Image of Professor Gabriela Schlau-Cohen

Gabriela Schlau-Cohen wins Camille Dreyfus Teacher-Scholar Award

Categories: Awards, Faculty

Award recognizes talents and leadership qualities of young faculty in the chemical sciences.

Cabot Career Development Assistant Professor Gabriela Schlau-Cohen has been named one of 14 young faculty nationwide to be honored with a 2020 Camille Dreyfus Teacher-Scholar Award by the Camille and Henry Dreyfus Foundation.

The Camille Dreyfus Teacher-Scholar Awards Program supports the research and teaching careers of talented young faculty in the chemical sciences, and, when choosing its Teacher-Scholars, the foundation seeks those who demonstrate leadership in both research and education. As a Camille Dreyfus Teacher-Scholar, Schlau-Cohen will receive an unrestricted research grant of $100,000. Since its inception in 1970, the Teacher-Scholar program has awarded over $45 million to support emerging young leaders in the chemical sciences.

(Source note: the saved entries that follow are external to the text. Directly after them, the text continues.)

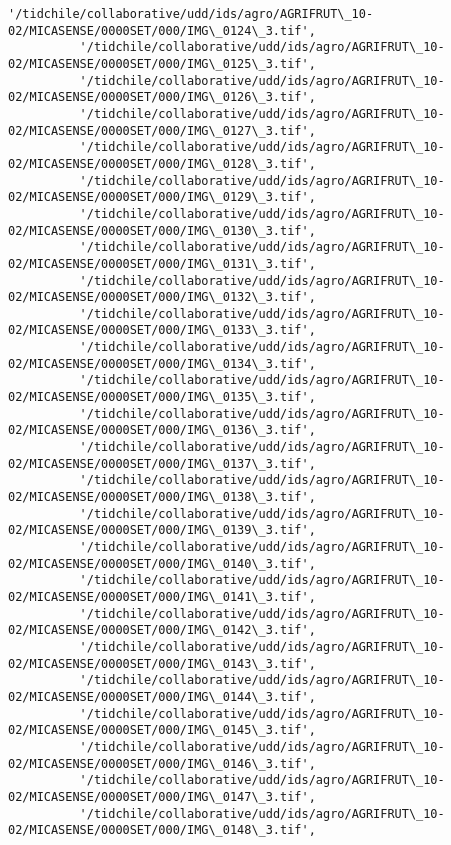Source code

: \documentclass[11pt]{article}
\begin{document}
\begin{Verbatim}[commandchars=\\\{\}]
          '/tidchile/collaborative/udd/ids/agro/AGRIFRUT\_10-02/MICASENSE/0000SET/000/IMG\_0124\_3.tif',
          '/tidchile/collaborative/udd/ids/agro/AGRIFRUT\_10-02/MICASENSE/0000SET/000/IMG\_0125\_3.tif',
          '/tidchile/collaborative/udd/ids/agro/AGRIFRUT\_10-02/MICASENSE/0000SET/000/IMG\_0126\_3.tif',
          '/tidchile/collaborative/udd/ids/agro/AGRIFRUT\_10-02/MICASENSE/0000SET/000/IMG\_0127\_3.tif',
          '/tidchile/collaborative/udd/ids/agro/AGRIFRUT\_10-02/MICASENSE/0000SET/000/IMG\_0128\_3.tif',
          '/tidchile/collaborative/udd/ids/agro/AGRIFRUT\_10-02/MICASENSE/0000SET/000/IMG\_0129\_3.tif',
          '/tidchile/collaborative/udd/ids/agro/AGRIFRUT\_10-02/MICASENSE/0000SET/000/IMG\_0130\_3.tif',
          '/tidchile/collaborative/udd/ids/agro/AGRIFRUT\_10-02/MICASENSE/0000SET/000/IMG\_0131\_3.tif',
          '/tidchile/collaborative/udd/ids/agro/AGRIFRUT\_10-02/MICASENSE/0000SET/000/IMG\_0132\_3.tif',
          '/tidchile/collaborative/udd/ids/agro/AGRIFRUT\_10-02/MICASENSE/0000SET/000/IMG\_0133\_3.tif',
          '/tidchile/collaborative/udd/ids/agro/AGRIFRUT\_10-02/MICASENSE/0000SET/000/IMG\_0134\_3.tif',
          '/tidchile/collaborative/udd/ids/agro/AGRIFRUT\_10-02/MICASENSE/0000SET/000/IMG\_0135\_3.tif',
          '/tidchile/collaborative/udd/ids/agro/AGRIFRUT\_10-02/MICASENSE/0000SET/000/IMG\_0136\_3.tif',
          '/tidchile/collaborative/udd/ids/agro/AGRIFRUT\_10-02/MICASENSE/0000SET/000/IMG\_0137\_3.tif',
          '/tidchile/collaborative/udd/ids/agro/AGRIFRUT\_10-02/MICASENSE/0000SET/000/IMG\_0138\_3.tif',
          '/tidchile/collaborative/udd/ids/agro/AGRIFRUT\_10-02/MICASENSE/0000SET/000/IMG\_0139\_3.tif',
          '/tidchile/collaborative/udd/ids/agro/AGRIFRUT\_10-02/MICASENSE/0000SET/000/IMG\_0140\_3.tif',
          '/tidchile/collaborative/udd/ids/agro/AGRIFRUT\_10-02/MICASENSE/0000SET/000/IMG\_0141\_3.tif',
          '/tidchile/collaborative/udd/ids/agro/AGRIFRUT\_10-02/MICASENSE/0000SET/000/IMG\_0142\_3.tif',
          '/tidchile/collaborative/udd/ids/agro/AGRIFRUT\_10-02/MICASENSE/0000SET/000/IMG\_0143\_3.tif',
          '/tidchile/collaborative/udd/ids/agro/AGRIFRUT\_10-02/MICASENSE/0000SET/000/IMG\_0144\_3.tif',
          '/tidchile/collaborative/udd/ids/agro/AGRIFRUT\_10-02/MICASENSE/0000SET/000/IMG\_0145\_3.tif',
          '/tidchile/collaborative/udd/ids/agro/AGRIFRUT\_10-02/MICASENSE/0000SET/000/IMG\_0146\_3.tif',
          '/tidchile/collaborative/udd/ids/agro/AGRIFRUT\_10-02/MICASENSE/0000SET/000/IMG\_0147\_3.tif',
          '/tidchile/collaborative/udd/ids/agro/AGRIFRUT\_10-02/MICASENSE/0000SET/000/IMG\_0148\_3.tif',

\end{Verbatim}
\end{document}
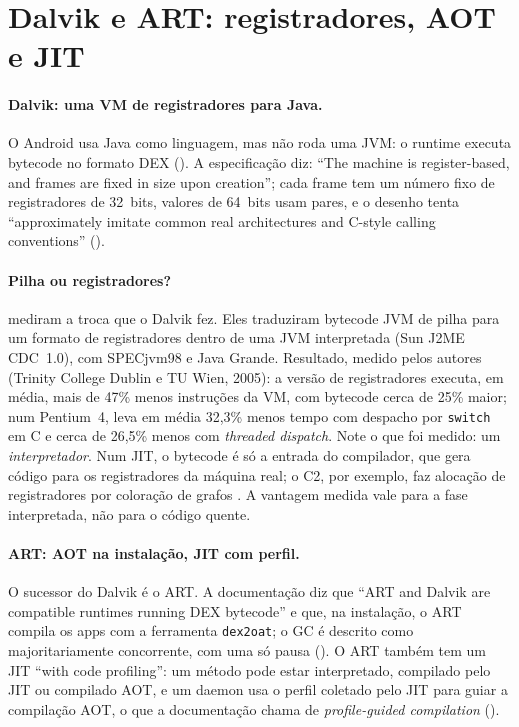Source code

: \section{Dalvik e ART: registradores, AOT e JIT}
\label{sec:hist-dalvik}

\paragraph{Dalvik: uma VM de registradores para Java.}
O Android usa Java como linguagem, mas não roda uma JVM: o runtime
executa bytecode no formato DEX ().
A especificação diz: \enquote{The machine is
register-based, and frames are fixed in size upon creation}; cada frame
tem um número fixo de registradores de 32~bits, valores de 64~bits usam
pares, e o desenho tenta \enquote{approximately imitate common real
architectures and C-style calling conventions}
().

\paragraph{Pilha ou registradores?}
\textcite{paper:vm-showdown} mediram a troca que o Dalvik fez. Eles
traduziram bytecode JVM de pilha para um formato de registradores dentro
de uma JVM interpretada (Sun J2ME CDC~1.0), com SPECjvm98 e Java Grande.
Resultado, medido pelos autores (Trinity College Dublin e TU Wien, 2005):
a versão de registradores executa, em média, mais de 47\% menos
instruções da VM, com bytecode cerca de 25\% maior; num Pentium~4, leva
em média 32,3\% menos tempo com despacho por \texttt{switch} em C e cerca
de 26,5\% menos com \emph{threaded dispatch}. Note o que foi medido: um
\emph{interpretador}. Num JIT, o bytecode é só a entrada do compilador,
que gera código para os registradores da máquina real; o C2, por
exemplo, faz alocação de registradores por coloração de grafos
\parencite{paper:hotspot-server-compiler}. A vantagem medida vale para a
fase interpretada, não para o código quente.

\paragraph{ART: AOT na instalação, JIT com perfil.}
O sucessor do Dalvik é o ART. A documentação diz que \enquote{ART and
Dalvik are compatible runtimes running DEX bytecode} e que, na
instalação, o ART compila os apps com a ferramenta \texttt{dex2oat}; o GC
é descrito como majoritariamente concorrente, com uma só pausa
(). O ART também tem um JIT
\enquote{with code profiling}: um método pode estar interpretado,
compilado pelo JIT ou compilado AOT, e um daemon usa o perfil coletado
pelo JIT para guiar a compilação AOT, o que a documentação chama de
\emph{profile-guided compilation} ().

Following a Postdoctoral Fellowship at Stanford University under Professor W.E. Moerner, Schlau-Cohen joined the MIT Department of Chemistry faculty as an assistant professor in 2015. She was recently promoted to associate professor without tenure, effective July 1, 2020.

Schlau-Cohen graduated magna cum laude from Brown University in 2003, earning a bachelor’s degree in chemical physics. She earned a PhD in chemistry at the University of California at Berkeley in 2011. Schlau-Cohen’s honors include a Sloan Fellowship, a Beckman Young Investigator award, and the Smith Family Award for Excellence in Biomedical Research.

Research in the Schlau-Cohen group is inherently multidisciplinary; the group combines tools from chemistry, optics, biology, and microscopy to develop new approaches to probe dynamics. They study dynamics in two classes of systems: biological and bio-inspired light-harvesting systems that are of interest to solar energy research and biomass production; and bacterial and mammalian receptor proteins that are targets for human therapeutics. To explore these systems, Schlau-Cohen and her group use ultrafast transient absorption spectroscopy, single-molecule fluorescence spectroscopy, and develop model membrane systems.

The Camille and Henry Dreyfus Foundation is a leading nonprofit organization devoted to the advancement of the chemical sciences. It was established in 1946 by chemist, inventor, and businessman Camille Dreyfus in honor of his brother Henry. The foundation seeks to support the advancement of chemistry, chemical engineering, and related sciences as a means of improving human relations and circumstances around the world.